Since I cannot find an example of simultaneity when an individual is trying to maximize profit, I proposed the following problem, but I’m not sure if my analysis is right.

The problem

Suppose I have a house that I rent by the week, and I want to find the price that maximizes my profit. In the last ten years, I have been tracking the price I was asking every week and whether the house was rented i.e. I have a record of 52x10 weeks. With this information, I can run the following simple model to estimate the probability my house will be rented at a price and then use this information to maximize my profit:

$$rented_i = \beta_0 + price_i \beta_1 + dm_2 m_{i2} +\dots + dm_{12} m_{i12} +u_t$$

where

$$i \in [1\dots 520]:$$ weekly observation for the last ten years

$$rented_i:$$ 0 = not rented, and 1 = rented

$$price_i:$$ asking price

$$m_{i2} \dots m_{i12}:$$ month of the year dummy

The questions

a) If I randomly set the price, I understand that $$price$$ variable is exogenous as I don’t adjust it based on previous occupancies. Is this correct?

b) If set the price based on previous occupancies, would I still be able to consider price exogenous? If I run OLS, I’m incurring in simultaneity bias as $$price$$ -> $$rent$$ -> $$price$$. Is this correct?

c) If in (b), $$price$$ is endogenous, what can be a useful IV? Is it valid to use the rent price of my friend’s house as an instrumental variable for the $$price$$ variable?

You can think of simultaneity as a kind of omitted variable bias where the price is correlated with the error term. For example, if there is a music festival or something else exciting in the area, this creates a demand shock (big positive $$u_t$$) in that week. If you know about this and raise prices accordingly, that will bias the estimate of elasticity upward as long as the model does not know this. You can add this to the model in some form (like a holiday dummy), which will lessen the problem. This is possible to the extent that you are the price setter and you can pass that info to the person who is doing the analysis to add to the model. But if high prices and demand shocks are very correlated, you may not have enough price variation to separate them.
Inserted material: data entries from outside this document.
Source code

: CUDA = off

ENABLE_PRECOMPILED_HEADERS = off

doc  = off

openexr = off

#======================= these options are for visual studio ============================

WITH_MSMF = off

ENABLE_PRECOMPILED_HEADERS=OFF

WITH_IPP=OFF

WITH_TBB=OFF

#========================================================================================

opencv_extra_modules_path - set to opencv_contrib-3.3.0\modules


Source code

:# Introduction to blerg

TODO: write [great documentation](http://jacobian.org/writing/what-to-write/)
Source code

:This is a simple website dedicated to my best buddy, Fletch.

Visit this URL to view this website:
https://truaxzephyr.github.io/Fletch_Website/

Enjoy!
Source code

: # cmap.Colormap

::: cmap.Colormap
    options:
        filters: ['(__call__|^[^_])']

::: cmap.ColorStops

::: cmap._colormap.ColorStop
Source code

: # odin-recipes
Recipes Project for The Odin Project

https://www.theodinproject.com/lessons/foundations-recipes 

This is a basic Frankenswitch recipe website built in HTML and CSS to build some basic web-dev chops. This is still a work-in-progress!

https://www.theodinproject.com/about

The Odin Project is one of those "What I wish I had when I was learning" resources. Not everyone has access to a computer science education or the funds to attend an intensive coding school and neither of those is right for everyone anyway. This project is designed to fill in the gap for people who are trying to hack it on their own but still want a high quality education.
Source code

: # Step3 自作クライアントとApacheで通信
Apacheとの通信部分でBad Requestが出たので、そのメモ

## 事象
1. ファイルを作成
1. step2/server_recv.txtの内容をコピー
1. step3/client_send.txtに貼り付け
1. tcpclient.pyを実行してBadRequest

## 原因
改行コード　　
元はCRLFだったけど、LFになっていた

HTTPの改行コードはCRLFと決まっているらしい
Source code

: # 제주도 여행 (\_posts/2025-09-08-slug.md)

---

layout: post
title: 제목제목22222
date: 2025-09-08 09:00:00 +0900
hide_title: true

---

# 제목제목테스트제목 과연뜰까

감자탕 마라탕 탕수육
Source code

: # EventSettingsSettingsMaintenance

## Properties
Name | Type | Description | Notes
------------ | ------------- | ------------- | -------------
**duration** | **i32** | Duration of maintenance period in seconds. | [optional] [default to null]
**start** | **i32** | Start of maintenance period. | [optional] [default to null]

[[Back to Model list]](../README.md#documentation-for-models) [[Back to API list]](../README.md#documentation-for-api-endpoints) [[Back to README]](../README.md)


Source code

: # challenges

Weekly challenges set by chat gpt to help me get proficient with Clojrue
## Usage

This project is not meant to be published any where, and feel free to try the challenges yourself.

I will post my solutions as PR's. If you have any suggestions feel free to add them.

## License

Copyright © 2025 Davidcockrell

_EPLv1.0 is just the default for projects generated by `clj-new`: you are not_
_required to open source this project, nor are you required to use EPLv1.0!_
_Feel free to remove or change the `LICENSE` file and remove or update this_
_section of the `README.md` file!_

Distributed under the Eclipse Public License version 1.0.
If you set prices at random, that rules out this sort of behavior. Coin flips and PRNGs and demand shocks are uncorrelated and price now becomes exogenous.
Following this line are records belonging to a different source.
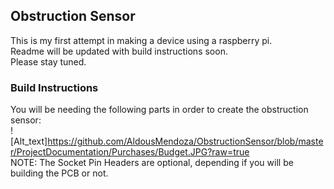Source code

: ## Obstruction Sensor

This is my first attempt in making a device using a raspberry pi.  
Readme will be updated with build instructions soon.  
Please stay tuned.  

### Build Instructions

You will be needing the following parts in order to create the obstruction sensor:  
![Alt_text]https://github.com/AldousMendoza/ObstructionSensor/blob/master/ProjectDocumentation/Purchases/Budget.JPG?raw=true  
NOTE: The Socket Pin Headers are optional, depending if you will be building the PCB or not.


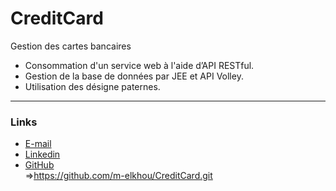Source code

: # CreditCard
 Gestion des cartes bancaires

- Consommation d'un service web à l'aide d’API RESTful.
- Gestion de la base de données par JEE et API Volley.
- Utilisation des désigne paternes.

***
### Links
- [E-mail](m.elkhou@hotmail.com)
- [Linkedin](https://www.linkedin.com/in/m-elkhou/)
- [GitHub](https://github.com/m-elkhou)<br/>
=>https://github.com/m-elkhou/CreditCard.git
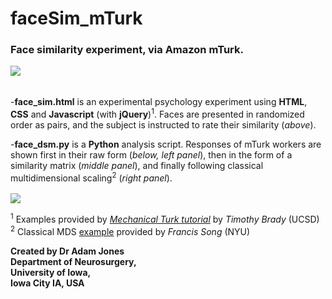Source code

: # faceSim_mTurk

### Face similarity experiment, via Amazon mTurk. 

<kbd>
  <img src="http://i.imgur.com/FbySiuK.png?1">
</kbd>

######

-**face_sim.html** is an experimental psychology experiment using **HTML**, **CSS** and **Javascript** (with **jQuery**)<sup>1</sup>.
Faces are presented in randomized order as pairs, and the subject is instructed to rate their similarity (<i>above</i>).
 
-**face_dsm.py** is a **Python** analysis script.
Responses of mTurk workers are shown first in their raw form (<i>below, left panel</i>),
then in the form of a similarity matrix (<i>middle panel</i>),
and finally following classical multidimensional scaling<sup>2</sup> (<i>right panel</i>). <br> <br>
<kbd>
   <img src="http://i.imgur.com/RwS4WCk.png">
</kbd>

<sup>1</sup> Examples provided by [*Mechanical Turk tutorial*](https://bradylab.ucsd.edu/ttt/) by *Timothy Brady* (UCSD) <br>
<sup>2</sup> Classical MDS [example](http://www.nervouscomputer.com/hfs/cmdscale-in-python/) provided by *Francis Song* (NYU)

**Created by Dr Adam Jones  
Department of Neurosurgery,  
University of Iowa,  
Iowa City IA, USA**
If you set prices using historical data, price will be endogenous since your model has OVB. Using your friend's pricing behavior has the same problem if he is setting prices using historical data as well and his property is similar to yours.

If you can do the random pricing experiment, you can use the experiment as an IV (or just analyze the experiment itself). Otherwise, people will typically use cost shifters. For example, you are planning a family reunion for some non-holiday week and you set a very high price. Your potential paying guests don't know about this and their preferences are uncorrelated with yours, then that price variation will be exogenous and may allow you to model demand.

There are some issues about whether guests are also optimizing by trying to be flexible about when they travel to get the best deal, but I am ignoring that for the sake of not overly complicating things.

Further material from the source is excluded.